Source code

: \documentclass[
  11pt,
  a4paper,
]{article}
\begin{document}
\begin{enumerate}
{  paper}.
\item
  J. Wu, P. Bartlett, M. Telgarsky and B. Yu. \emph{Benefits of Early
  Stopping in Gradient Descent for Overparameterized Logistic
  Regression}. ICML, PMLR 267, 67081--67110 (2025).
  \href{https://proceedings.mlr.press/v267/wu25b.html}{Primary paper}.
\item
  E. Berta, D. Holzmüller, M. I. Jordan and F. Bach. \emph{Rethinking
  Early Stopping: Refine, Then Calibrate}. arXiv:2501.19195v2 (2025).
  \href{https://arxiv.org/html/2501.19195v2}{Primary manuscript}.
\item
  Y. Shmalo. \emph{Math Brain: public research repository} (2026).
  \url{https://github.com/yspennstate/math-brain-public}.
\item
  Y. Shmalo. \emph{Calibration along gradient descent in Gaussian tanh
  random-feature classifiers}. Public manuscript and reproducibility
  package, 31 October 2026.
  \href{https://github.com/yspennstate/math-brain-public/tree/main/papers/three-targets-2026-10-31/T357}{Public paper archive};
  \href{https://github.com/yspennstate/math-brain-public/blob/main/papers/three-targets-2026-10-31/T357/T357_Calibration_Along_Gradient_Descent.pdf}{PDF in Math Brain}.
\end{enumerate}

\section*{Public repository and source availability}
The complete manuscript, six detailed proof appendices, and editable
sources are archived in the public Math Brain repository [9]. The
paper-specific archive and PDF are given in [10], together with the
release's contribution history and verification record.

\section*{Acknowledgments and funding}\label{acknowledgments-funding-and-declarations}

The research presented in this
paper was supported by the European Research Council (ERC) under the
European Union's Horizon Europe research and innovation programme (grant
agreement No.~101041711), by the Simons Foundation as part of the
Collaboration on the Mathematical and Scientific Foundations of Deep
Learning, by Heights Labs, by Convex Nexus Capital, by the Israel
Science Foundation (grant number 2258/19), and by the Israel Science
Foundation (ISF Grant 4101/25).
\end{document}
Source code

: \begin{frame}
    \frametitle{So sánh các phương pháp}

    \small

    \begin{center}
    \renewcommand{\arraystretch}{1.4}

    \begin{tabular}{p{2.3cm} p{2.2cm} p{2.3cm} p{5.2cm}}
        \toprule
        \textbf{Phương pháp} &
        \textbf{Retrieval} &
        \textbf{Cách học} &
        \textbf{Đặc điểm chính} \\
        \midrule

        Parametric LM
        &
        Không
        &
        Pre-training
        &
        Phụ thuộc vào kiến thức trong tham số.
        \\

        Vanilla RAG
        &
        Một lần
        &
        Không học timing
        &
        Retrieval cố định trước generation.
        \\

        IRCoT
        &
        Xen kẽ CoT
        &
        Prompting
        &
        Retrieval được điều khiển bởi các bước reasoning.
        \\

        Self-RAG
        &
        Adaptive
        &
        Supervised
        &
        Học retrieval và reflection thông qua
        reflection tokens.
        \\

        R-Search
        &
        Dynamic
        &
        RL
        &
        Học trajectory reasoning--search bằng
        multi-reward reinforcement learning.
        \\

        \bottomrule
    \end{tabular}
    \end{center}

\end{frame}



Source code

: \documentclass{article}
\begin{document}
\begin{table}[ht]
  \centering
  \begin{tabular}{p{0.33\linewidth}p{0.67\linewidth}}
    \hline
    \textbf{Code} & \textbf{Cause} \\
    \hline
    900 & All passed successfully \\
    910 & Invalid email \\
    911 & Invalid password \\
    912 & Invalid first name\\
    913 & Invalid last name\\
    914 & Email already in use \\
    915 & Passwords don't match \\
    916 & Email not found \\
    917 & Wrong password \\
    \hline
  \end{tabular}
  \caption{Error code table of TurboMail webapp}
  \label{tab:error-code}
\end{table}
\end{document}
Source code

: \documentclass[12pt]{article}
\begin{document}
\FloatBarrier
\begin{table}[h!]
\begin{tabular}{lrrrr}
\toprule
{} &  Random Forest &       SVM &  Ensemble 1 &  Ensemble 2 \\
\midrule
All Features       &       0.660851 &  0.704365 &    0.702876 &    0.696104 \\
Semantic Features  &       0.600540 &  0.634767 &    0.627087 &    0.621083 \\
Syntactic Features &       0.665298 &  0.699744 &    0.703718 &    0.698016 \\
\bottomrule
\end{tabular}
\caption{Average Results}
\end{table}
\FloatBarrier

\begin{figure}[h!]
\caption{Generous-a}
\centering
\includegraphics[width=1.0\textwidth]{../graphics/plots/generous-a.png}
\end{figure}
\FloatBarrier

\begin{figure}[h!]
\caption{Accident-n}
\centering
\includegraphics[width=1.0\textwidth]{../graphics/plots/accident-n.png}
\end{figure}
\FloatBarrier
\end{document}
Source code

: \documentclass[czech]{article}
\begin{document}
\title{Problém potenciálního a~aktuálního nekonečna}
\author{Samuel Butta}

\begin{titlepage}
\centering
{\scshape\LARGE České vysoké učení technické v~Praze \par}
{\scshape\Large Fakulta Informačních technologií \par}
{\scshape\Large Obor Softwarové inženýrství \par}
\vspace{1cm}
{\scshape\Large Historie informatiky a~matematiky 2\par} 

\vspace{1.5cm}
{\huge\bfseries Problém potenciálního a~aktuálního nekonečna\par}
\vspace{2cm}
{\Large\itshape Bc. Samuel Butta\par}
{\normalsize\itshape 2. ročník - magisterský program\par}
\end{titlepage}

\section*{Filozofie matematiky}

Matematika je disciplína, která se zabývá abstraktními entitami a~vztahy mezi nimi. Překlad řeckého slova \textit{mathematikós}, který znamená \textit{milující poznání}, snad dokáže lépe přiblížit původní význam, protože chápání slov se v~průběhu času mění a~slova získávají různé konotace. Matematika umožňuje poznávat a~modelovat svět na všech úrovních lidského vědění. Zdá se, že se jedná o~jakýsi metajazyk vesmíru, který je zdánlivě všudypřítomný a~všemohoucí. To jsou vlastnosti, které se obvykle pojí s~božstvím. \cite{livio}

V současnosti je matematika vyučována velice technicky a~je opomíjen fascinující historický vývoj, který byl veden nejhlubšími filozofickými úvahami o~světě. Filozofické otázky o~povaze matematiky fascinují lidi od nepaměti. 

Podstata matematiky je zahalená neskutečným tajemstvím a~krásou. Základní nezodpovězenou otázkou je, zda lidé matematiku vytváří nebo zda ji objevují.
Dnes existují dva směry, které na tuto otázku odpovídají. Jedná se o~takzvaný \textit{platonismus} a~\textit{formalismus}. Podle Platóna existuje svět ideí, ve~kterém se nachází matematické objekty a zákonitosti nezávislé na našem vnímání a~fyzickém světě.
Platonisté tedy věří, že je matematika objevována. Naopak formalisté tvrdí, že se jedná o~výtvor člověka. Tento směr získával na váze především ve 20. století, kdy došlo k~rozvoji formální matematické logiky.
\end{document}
☆ ☆ ☆ ☆ ☆ ☆ ☆
■ TASK DESCRIPTION:
When the line with "V současnosti je" is reached in the data above, start copying there, and copy each line exactly until the line with "Podstata matematiky je" has been copied; copy nothing else.

■ ANSWER BELOW:
V současnosti je matematika vyučována velice technicky a~je opomíjen fascinující historický vývoj, který byl veden nejhlubšími filozofickými úvahami o~světě. Filozofické otázky o~povaze matematiky fascinují lidi od nepaměti. 

Podstata matematiky je zahalená neskutečným tajemstvím a~krásou. Základní nezodpovězenou otázkou je, zda lidé matematiku vytváří nebo zda ji objevují.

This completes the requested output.